The Barker and Addicks dams straddle Interstate 10, 20 miles west of downtown Houston. The Corps of Engineers built them in the 1940s to hold back the city’s main waterway, Buffalo Bayou.
The United States faces 85 lawsuits in the Court of Federal Claims from homeowners and renters who say government officials knew that heavy rainfall captured by the dams would flood their homes, but did nothing to stop development in the area or warn them about the risk.
They say that when the Corps of Engineers built the dams it acquired land in the reservoirs expected to flood during a 100-year storm: property with a 1 percent chance of flooding in any given year.
But it designed the reservoirs to hold much more water than that, thus putting at risk the subdivisions, schools and businesses that were built behind the dams over the years.
Enter Tropical Storm Harvey, a 1,000-year event that dumped more than 51 inches of rain on parts of Houston when it stalled over the city last August.
During less severe storms, the Corps of Engineers focuses on protecting homes below the dams along Buffalo Bayou.
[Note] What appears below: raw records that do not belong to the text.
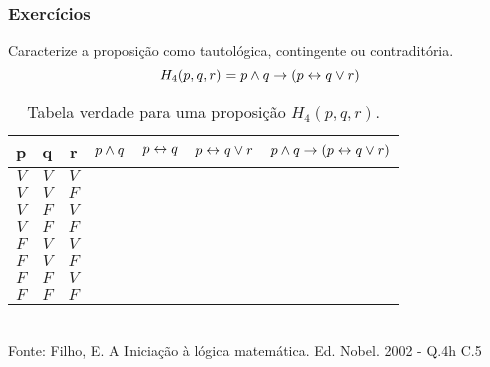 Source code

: %
\begin{frame}[t]
    \frametitle{Exercícios}
    \begin{exampleblock}{Caracterize a proposição como tautológica, contingente ou contraditória.}
        \begin{equation}
            H_4(p,q,r) = p \land q \rightarrow (p \leftrightarrow q \lor r)
        \end{equation}
    \end{exampleblock}
    \vspace{-4mm}
    \begin{table}[]
        \caption{Tabela verdade para uma proposição $H_4(p,q,r)$.}
        \label{tab:exercise-24}
        \begin{tabular}{|c|c|c|c|c|c|c|}
        \hline
        \rowcolor[HTML]{EFEFEF} 
        \textbf{p} & \textbf{q} & \textbf{r} & $p \land q$ & $p \leftrightarrow q$ & $p \leftrightarrow q \lor r$ & $p \land q \rightarrow (p \leftrightarrow q \lor r)$ \\ \hline
        $V$        & $V$        & $V$        &          &           &                 &                               \\ \hline
        $V$        & $V$        & $F$        &          &           &                 &                               \\ \hline
        $V$        & $F$        & $V$        &          &           &                 &                               \\ \hline
        $V$        & $F$        & $F$        &          &           &                 &                               \\ \hline
        $F$        & $V$        & $V$        &          &           &                 &                               \\ \hline
        $F$        & $V$        & $F$        &          &           &                 &                               \\ \hline
        $F$        & $F$        & $V$        &          &           &                 &                               \\ \hline
        $F$        & $F$        & $F$        &          &           &                 &                               \\ \hline
        \end{tabular}
        \\
        \centering \tiny{Fonte: Filho, E. A Iniciação à lógica matemática. Ed. Nobel. 2002 - Q.4h C.5}
        \end{table}
\end{frame} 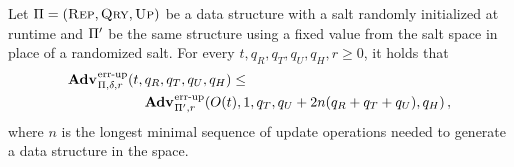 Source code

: \begin{lemma}\label{lemma:noinvsalt}
  Let $\mathrm{\Pi} = (\textnormal{\textsc{Rep}}, \textnormal{\textsc{Qry}}, \textnormal{\textsc{Up}})$ be a data structure with a salt randomly
  initialized at runtime and $\mathrm{\Pi}'$ be the same structure using a fixed
  value from the salt space in place of a randomized salt. For every $t, q_R,
  q_T, q_U, q_H, r\geq 0$, it holds that
  \begin{equation*}
    \begin{aligned}
    \Adv{\errep}_{\struct,\delta,r}(t,\,&q_R, q_T, q_U, q_H) \leq \\
      & \Adv{\errep}_{\struct',r}(O(t), 1, q_T, q_U+2n(q_R+q_T+q_U), q_H) \,,
    \end{aligned}
  \end{equation*}
  where $n$ is the longest minimal sequence of update operations needed to
  generate a data structure in the space.
\end{lemma}
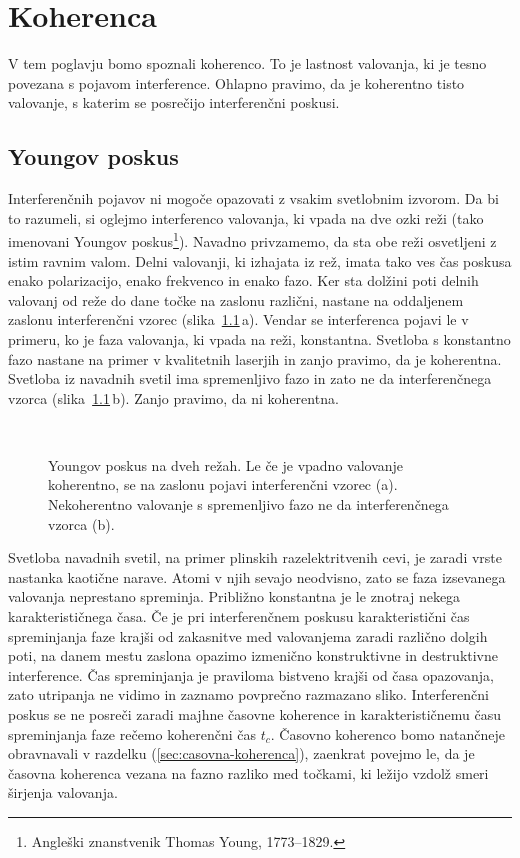 
\chapter{Koherenca}

V tem poglavju bomo spoznali koherenco. To je lastnost
valovanja, ki je tesno povezana s pojavom interference. Ohlapno pravimo,
da je koherentno tisto valovanje, s katerim se posrečijo interferenčni
poskusi.  

\section{Youngov poskus}

Interferenčnih pojavov ni mogoče opazovati z
vsakim svetlobnim izvorom. Da bi to razumeli, si oglejmo interferenco
valovanja, ki vpada na dve ozki reži (tako imenovani Youngov 
poskus\footnote{Angleški znanstvenik Thomas Young, 1773--1829.}). 
Navadno privzamemo, da
sta obe reži osvetljeni z istim ravnim valom. Delni valovanji, ki
izhajata iz rež, imata tako ves čas poskusa enako polarizacijo, enako
frekvenco in enako fazo. Ker sta dolžini poti delnih valovanj od reže do dane 
točke na zaslonu različni, nastane na oddaljenem
zaslonu interferenčni vzorec (slika~\ref{fig:Young}\,a). Vendar se  
interferenca pojavi le v primeru,
ko je faza valovanja, ki vpada na reži, konstantna. Svetloba s konstantno
fazo nastane na primer v kvalitetnih laserjih in zanjo pravimo, da je koherentna.
Svetloba iz navadnih svetil ima spremenljivo fazo in zato ne da
interferenčnega vzorca (slika~\ref{fig:Young}\,b). Zanjo pravimo, da ni koherentna. 
\begin{figure}[ht]
\centering
\def\svgwidth{100truemm} 
\\
\caption{Youngov poskus na dveh režah. Le če je vpadno valovanje koherentno, 
se na zaslonu pojavi interferenčni vzorec (a). Nekoherentno valovanje s spremenljivo
fazo ne da interferenčnega vzorca (b).}
\label{fig:Young}
\end{figure}

Svetloba navadnih svetil, na primer plinskih razelektritvenih cevi, 
je zaradi vrste nastanka kaotične narave. 
Atomi v njih sevajo neodvisno, zato se faza izsevanega valovanja neprestano
spreminja. Približno konstantna je le znotraj nekega karakterističnega
časa. Če je pri interferenčnem poskusu karakteristični čas spreminjanja
faze krajši od zakasnitve med valovanjema zaradi različno
dolgih poti, na danem mestu zaslona opazimo izmenično konstruktivne in 
destruktivne interference. Čas spreminjanja je praviloma
bistveno krajši od časa opazovanja, zato utripanja ne vidimo in 
zaznamo povprečno razmazano sliko. Interferenčni poskus se ne 
posreči zaradi majhne časovne koherence in
karakterističnemu času spreminjanja faze rečemo 
koherenčni čas
$t_{c}$. Časovno koherenco bomo natančneje obravnavali v razdelku
(\ref{sec:casovna-koherenca}), zaenkrat povejmo le, da je časovna
koherenca vezana na fazno razliko med točkami, ki ležijo
vzdolž smeri širjenja valovanja.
So it lets storm water build up behind the dams and slowly releases it downstream.
But with Buffalo Bayou swollen to record levels by Harvey, flooding homes on its banks in the days during and after the storm, the Corps of Engineers stored 380,000 acre-feet of Harvey storm waters behind the dams for 10 days, which swamped homes with up to 5 feet of water, the plaintiffs say in their master amended complaint.
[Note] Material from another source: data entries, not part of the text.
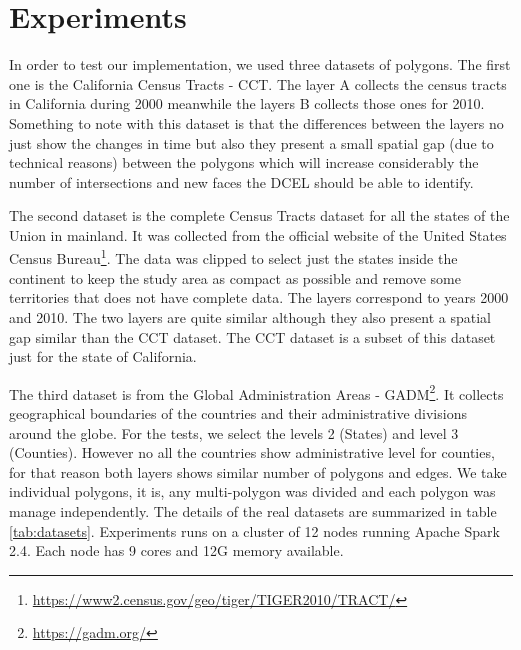 \section{Experiments} \label{sec:experiments}


In order to test our implementation, we used three datasets of polygons.  The first one is the California Census Tracts - CCT. The layer A collects the census tracts in California during 2000 meanwhile the layers B collects those ones for 2010.  Something to note with this dataset is that the differences between the layers no just show the changes in time but also they present a small spatial gap (due to technical reasons) between the polygons which will increase considerably the number of intersections and new faces the DCEL should be able to identify.

The second dataset is the complete Census Tracts dataset for all the states of the Union in mainland.  It was collected from the official website of the United States Census Bureau\footnote{\url{https://www2.census.gov/geo/tiger/TIGER2010/TRACT/}}.  The data was clipped to select just the states inside the continent to keep the study area as compact as possible and remove some territories that does not have complete data. The layers correspond to years 2000 and 2010. The two layers are quite similar although they also present a spatial gap similar than the CCT dataset.  The CCT dataset is a subset of this dataset just for the state of California.

The third dataset is from the Global Administration Areas - GADM\footnote{\url{https://gadm.org/}}. It collects geographical boundaries of the countries and their administrative divisions around the globe.  For the tests, we select the levels 2 (States) and level 3 (Counties).  However no all the countries show administrative level for counties, for that reason both layers shows similar number of polygons and edges. We take individual polygons, it is, any multi-polygon was divided and each polygon was manage independently. The details of the real datasets are summarized in table \ref{tab:datasets}.  Experiments runs on a cluster of 12 nodes running Apache Spark 2.4.  Each node has 9 cores and 12G memory available.

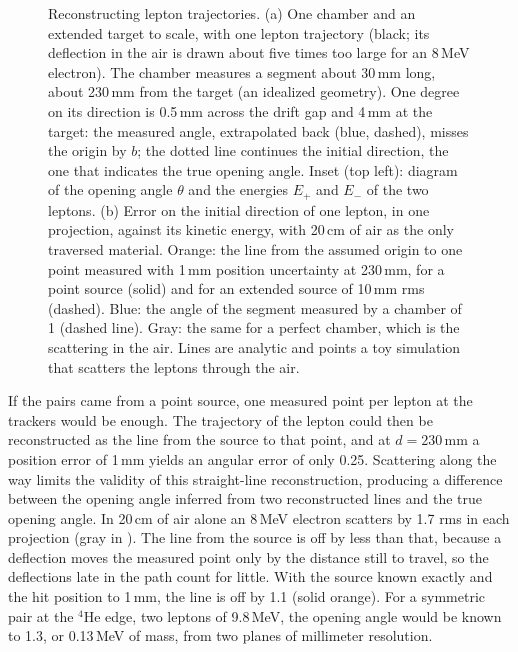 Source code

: \begin{figure}[tbp]
  \centering
  \caption{Reconstructing lepton trajectories. (a) One chamber and an extended target to scale, with one lepton trajectory (black; its
  deflection in the air is drawn about five times too large for an 8\,MeV electron). The chamber measures a segment
  about 30\,mm long, about 230\,mm from the target (an idealized geometry). One degree on its direction is 0.5\,mm
  across the drift gap and 4\,mm at the target: the measured angle, extrapolated back (blue, dashed), misses the
  origin by $b$; the dotted line continues the initial direction, the one that indicates the true opening angle. Inset (top left): diagram of the opening angle $\theta$ and the energies $E_+$ and
  $E_-$ of the two leptons. (b) Error on the initial
  direction of one lepton, in one projection, against its kinetic energy, with 20\,cm of air as the only traversed material.
  Orange: the line from the assumed origin to one point measured with 1\,mm position uncertainty at 230\,mm, for a point source (solid) and for an extended source of
  10\,mm rms (dashed). Blue: the angle of the segment measured by a chamber of 1\textdegree{} (dashed line). Gray: the
  same for a perfect chamber, which is the scattering in the air. Lines are analytic and points a toy simulation that
  scatters the leptons through the air.}
  \label{fig:pointing}
\end{figure}

If the pairs came from a point source, one measured point per lepton at the trackers would be enough. The trajectory of the lepton could then be reconstructed as the line from the source to that point, and at $d=230$\,mm a position error of 1\,mm yields an angular error of only 0.25\textdegree. Scattering along the way limits the validity of this straight-line reconstruction, producing a difference between the opening angle inferred from two reconstructed lines and the true opening angle. In 20\,cm of air alone an 8\,MeV electron scatters by 1.7\textdegree{} rms in each projection
(gray in ). The line from the source is off by less than that, because a deflection moves the measured point only by the distance still to travel, so the deflections late in the path count for little. With the source known exactly and the hit position to 1\,mm, the line is off by 1.1\textdegree{} (solid orange). For a symmetric pair at the $^4$He edge, two leptons of 9.8\,MeV, the opening angle would
be known to 1.3\textdegree, or 0.13\,MeV of mass, from two planes of millimeter resolution.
The flood pool was close to the dams’ maximum 410,000 acre-feet storage capacity. An acre-foot is enough water to cover one acre a foot deep: 325,853 gallons. In city planning, an acre-foot is estimated to be enough water to supply a typical suburban family home for a year.
At a hearing at the Houston federal courthouse Wednesday, Justice Department attorney Jacqueline Brown told Court of Federal Claims Judge Charles Lettow that homeowners cannot prove a Fifth Amendment takings claims because Harvey was an isolated event, not likely to happen again.
“Plaintiffs cannot state a claim for taking when flooding has not been substantial and frequent,” she said.
Brown said the homeowners should be applying for storm relief aid from federal agencies, not making their case in court.
“That plaintiffs cannot state a claim for taking does not mean the U.S. is unsympathetic to them and the more than 100,000 Houston residents who experienced flooding,” she said. “Congress and executive agencies have brought about billions of dollars in hurricane relief and that is the appropriate way for relief in the aftermath of this unprecedented storm.”
Reiterating statements she made in a Feb. 16 motion to dismiss, Brown said the government should not be held liable because by deciding to hold water behind the dams, the Corps of Engineers was trying to minimize harm in an emergency.